Sunderland

Did you know that Pickfords is thought to be one of the UK’s oldest, still-functioning companies, being founded back in the seventeenth century?

Tagged the ‘people movers’ the company must have been involved in so many removal exercises over the years, even before those trunks in public schools started to contain football boots – two hundred years later.

It’s a funny time of the year, isn’t it? One football season has ended and bags are already being packed by footballers, football agents and managers, ready for the next one. Some of our finest players got the chance to test their new designer luggage in World Cup qualifiers or ‘international friendlies’ and others travelled to Glasgow.

Playing friendlies at the end of exhausting football seasons seems pretty unfriendly to me but then the transport and logistics companies must be grateful.

Jordan Pickford has allowed himself to be swept along by the tide of football history and become a mover too.
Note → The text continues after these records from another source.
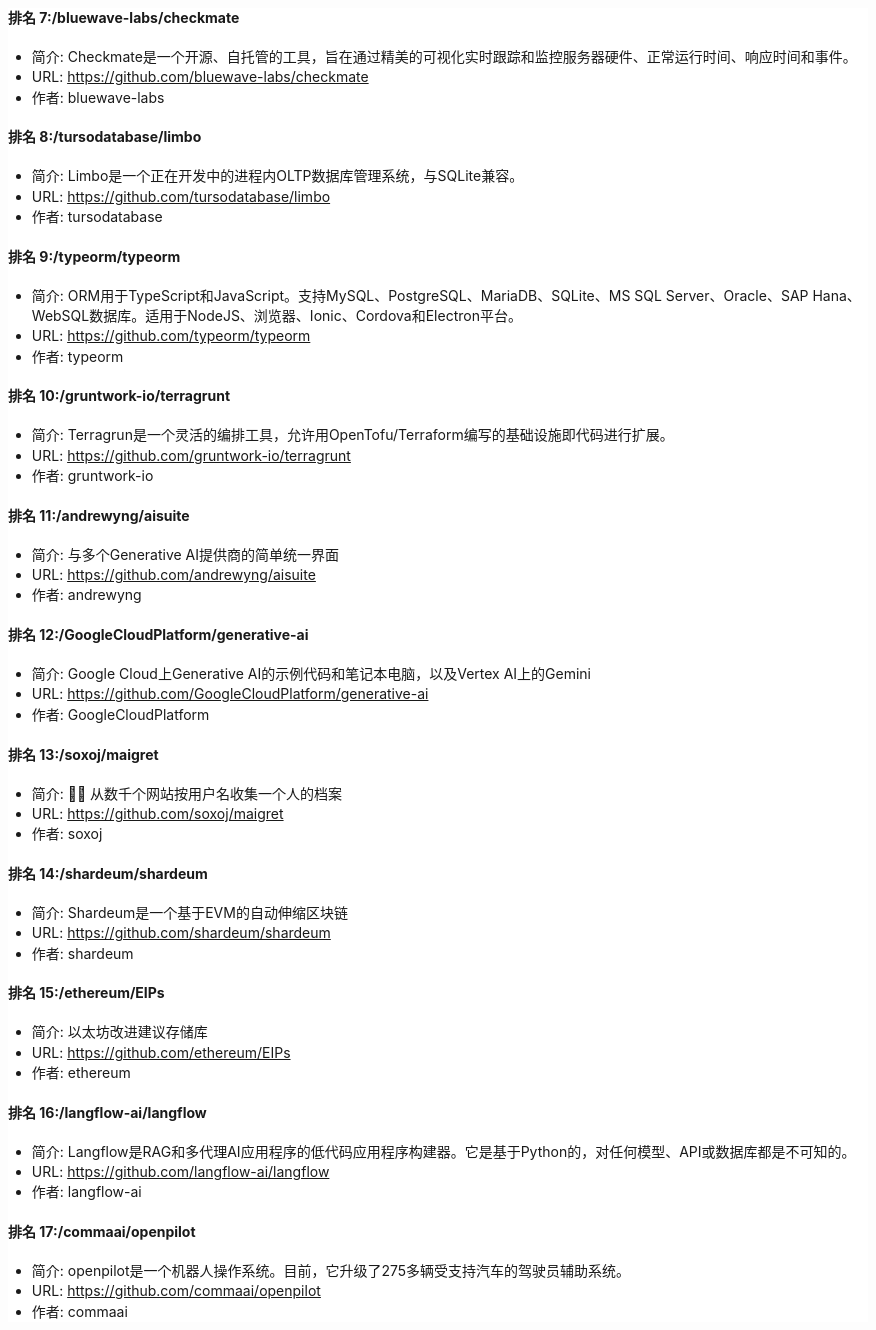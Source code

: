 #### 排名 7:/bluewave-labs/checkmate
- 简介: Checkmate是一个开源、自托管的工具，旨在通过精美的可视化实时跟踪和监控服务器硬件、正常运行时间、响应时间和事件。
- URL: https://github.com/bluewave-labs/checkmate
- 作者: bluewave-labs 

#### 排名 8:/tursodatabase/limbo
- 简介: Limbo是一个正在开发中的进程内OLTP数据库管理系统，与SQLite兼容。
- URL: https://github.com/tursodatabase/limbo
- 作者: tursodatabase 

#### 排名 9:/typeorm/typeorm
- 简介: ORM用于TypeScript和JavaScript。支持MySQL、PostgreSQL、MariaDB、SQLite、MS SQL Server、Oracle、SAP Hana、WebSQL数据库。适用于NodeJS、浏览器、Ionic、Cordova和Electron平台。
- URL: https://github.com/typeorm/typeorm
- 作者: typeorm 

#### 排名 10:/gruntwork-io/terragrunt
- 简介: Terragrun是一个灵活的编排工具，允许用OpenTofu/Terraform编写的基础设施即代码进行扩展。
- URL: https://github.com/gruntwork-io/terragrunt
- 作者: gruntwork-io 

#### 排名 11:/andrewyng/aisuite
- 简介: 与多个Generative AI提供商的简单统一界面
- URL: https://github.com/andrewyng/aisuite
- 作者: andrewyng 

#### 排名 12:/GoogleCloudPlatform/generative-ai
- 简介: Google Cloud上Generative AI的示例代码和笔记本电脑，以及Vertex AI上的Gemini
- URL: https://github.com/GoogleCloudPlatform/generative-ai
- 作者: GoogleCloudPlatform 

#### 排名 13:/soxoj/maigret
- 简介: 🕵️‍♂️ 从数千个网站按用户名收集一个人的档案
- URL: https://github.com/soxoj/maigret
- 作者: soxoj 

#### 排名 14:/shardeum/shardeum
- 简介: Shardeum是一个基于EVM的自动伸缩区块链
- URL: https://github.com/shardeum/shardeum
- 作者: shardeum 

#### 排名 15:/ethereum/EIPs
- 简介: 以太坊改进建议存储库
- URL: https://github.com/ethereum/EIPs
- 作者: ethereum 

#### 排名 16:/langflow-ai/langflow
- 简介: Langflow是RAG和多代理AI应用程序的低代码应用程序构建器。它是基于Python的，对任何模型、API或数据库都是不可知的。
- URL: https://github.com/langflow-ai/langflow
- 作者: langflow-ai 

#### 排名 17:/commaai/openpilot
- 简介: openpilot是一个机器人操作系统。目前，它升级了275多辆受支持汽车的驾驶员辅助系统。
- URL: https://github.com/commaai/openpilot
- 作者: commaai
He is destined to play a role in the defensive fortress that will be Everton next year as, with Romelu Lukaku and Ross Barkley due to flounce off with their own bag carriers, the club will be taking a Karanka-style approach to the Premier League which doesn’t involve creating or scoring goals.

You have to wonder how long it will be before Sunderland are fighting Hartlepool United for a return to the Football League don’t you? Presumably, they will be playing rush back goalie next year as, like Everton, they are unlikely to score many goals without their striker.
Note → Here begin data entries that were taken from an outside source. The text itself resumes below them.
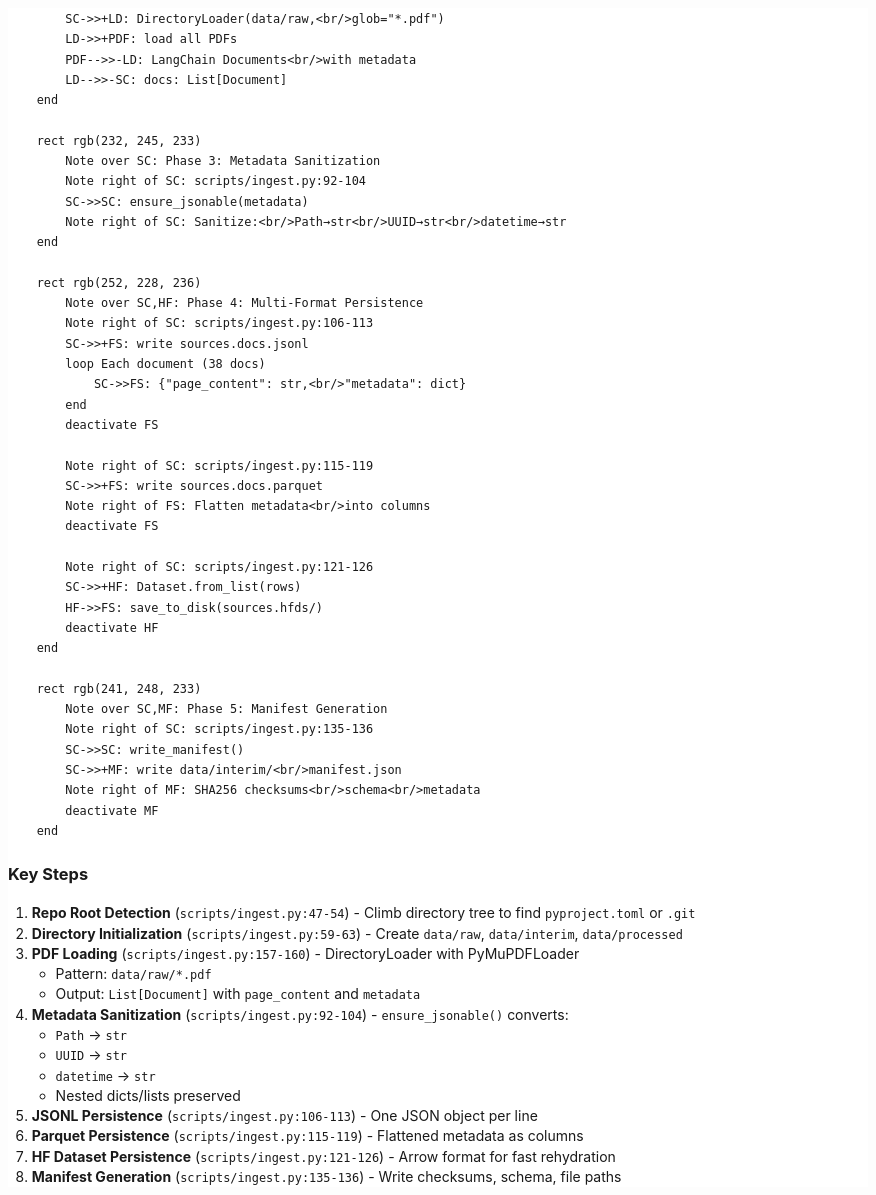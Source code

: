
 ```mermaid
        SC->>+LD: DirectoryLoader(data/raw,<br/>glob="*.pdf")
        LD->>+PDF: load all PDFs
        PDF-->>-LD: LangChain Documents<br/>with metadata
        LD-->>-SC: docs: List[Document]
    end

    rect rgb(232, 245, 233)
        Note over SC: Phase 3: Metadata Sanitization
        Note right of SC: scripts/ingest.py:92-104
        SC->>SC: ensure_jsonable(metadata)
        Note right of SC: Sanitize:<br/>Path→str<br/>UUID→str<br/>datetime→str
    end

    rect rgb(252, 228, 236)
        Note over SC,HF: Phase 4: Multi-Format Persistence
        Note right of SC: scripts/ingest.py:106-113
        SC->>+FS: write sources.docs.jsonl
        loop Each document (38 docs)
            SC->>FS: {"page_content": str,<br/>"metadata": dict}
        end
        deactivate FS

        Note right of SC: scripts/ingest.py:115-119
        SC->>+FS: write sources.docs.parquet
        Note right of FS: Flatten metadata<br/>into columns
        deactivate FS

        Note right of SC: scripts/ingest.py:121-126
        SC->>+HF: Dataset.from_list(rows)
        HF->>FS: save_to_disk(sources.hfds/)
        deactivate HF
    end

    rect rgb(241, 248, 233)
        Note over SC,MF: Phase 5: Manifest Generation
        Note right of SC: scripts/ingest.py:135-136
        SC->>SC: write_manifest()
        SC->>+MF: write data/interim/<br/>manifest.json
        Note right of MF: SHA256 checksums<br/>schema<br/>metadata
        deactivate MF
    end
```

### Key Steps

1. **Repo Root Detection** (`scripts/ingest.py:47-54`) - Climb directory tree to find `pyproject.toml` or `.git`
2. **Directory Initialization** (`scripts/ingest.py:59-63`) - Create `data/raw`, `data/interim`, `data/processed`
3. **PDF Loading** (`scripts/ingest.py:157-160`) - DirectoryLoader with PyMuPDFLoader
   - Pattern: `data/raw/*.pdf`
   - Output: `List[Document]` with `page_content` and `metadata`
4. **Metadata Sanitization** (`scripts/ingest.py:92-104`) - `ensure_jsonable()` converts:
   - `Path` → `str`
   - `UUID` → `str`
   - `datetime` → `str`
   - Nested dicts/lists preserved
5. **JSONL Persistence** (`scripts/ingest.py:106-113`) - One JSON object per line
6. **Parquet Persistence** (`scripts/ingest.py:115-119`) - Flattened metadata as columns
7. **HF Dataset Persistence** (`scripts/ingest.py:121-126`) - Arrow format for fast rehydration
8. **Manifest Generation** (`scripts/ingest.py:135-136`) - Write checksums, schema, file paths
Ronald Koeman might have hoped to be packing his bags for the beach this summer but the Nou Camp seems as far away as that roll of parcel tape that mysteriously disappears whenever you are trying to seal the sea of removals boxes that threaten to drown your very existence.

Peter Shilton, who was himself the world’s most expensive goalkeeper when moving from Leicester City to Stoke City in 1974 for £325,000, thinks that the Pickford deal is ‘good value’ and that £30 million is exactly the kind of amount that should be spent on a top goalkeeper. Peter doesn’t see it as a lot of money but then he hasn’t seen a lot of money for some time now so I’m betting on him knowing the price of everything and the value of very little. Certainly, loyalty rarely formed part of his back story so maybe he was one of football’s pioneering mercenaries?
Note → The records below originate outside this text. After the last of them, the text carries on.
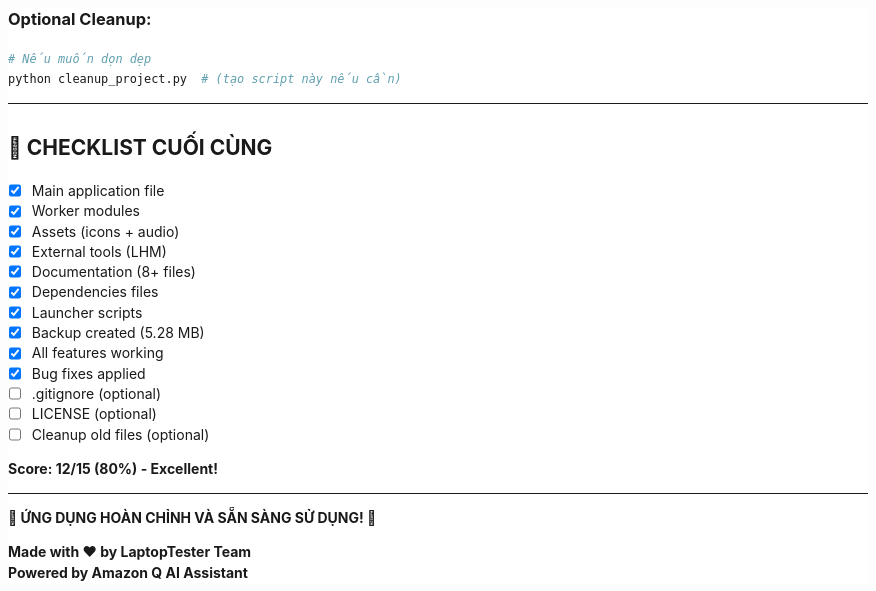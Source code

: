 ### Optional Cleanup:
```bash
# Nếu muốn dọn dẹp
python cleanup_project.py  # (tạo script này nếu cần)
```

---

## 📝 CHECKLIST CUỐI CÙNG

- [x] Main application file
- [x] Worker modules
- [x] Assets (icons + audio)
- [x] External tools (LHM)
- [x] Documentation (8+ files)
- [x] Dependencies files
- [x] Launcher scripts
- [x] Backup created (5.28 MB)
- [x] All features working
- [x] Bug fixes applied
- [ ] .gitignore (optional)
- [ ] LICENSE (optional)
- [ ] Cleanup old files (optional)

**Score: 12/15 (80%) - Excellent!**

---

**🎉 ỨNG DỤNG HOÀN CHỈNH VÀ SẴN SÀNG SỬ DỤNG! 🎉**

**Made with ❤️ by LaptopTester Team**  
**Powered by Amazon Q AI Assistant**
Joe Hart would probably love it if someone was willing to pay a big fee for his services but, unlike Joe, let’s keep a sense of perspective and focus on free kicks. The only saving grace for him now is that he probably won’t have to appear behind John Stones again – either for club or country.

Over the past four hundred years, people have put themselves in the safe hands of Pickfords. Let’s hope that Jordan Pickford will continue that long line of security and that the size of the invoice does not grow to become the voice of insecurity in his young head.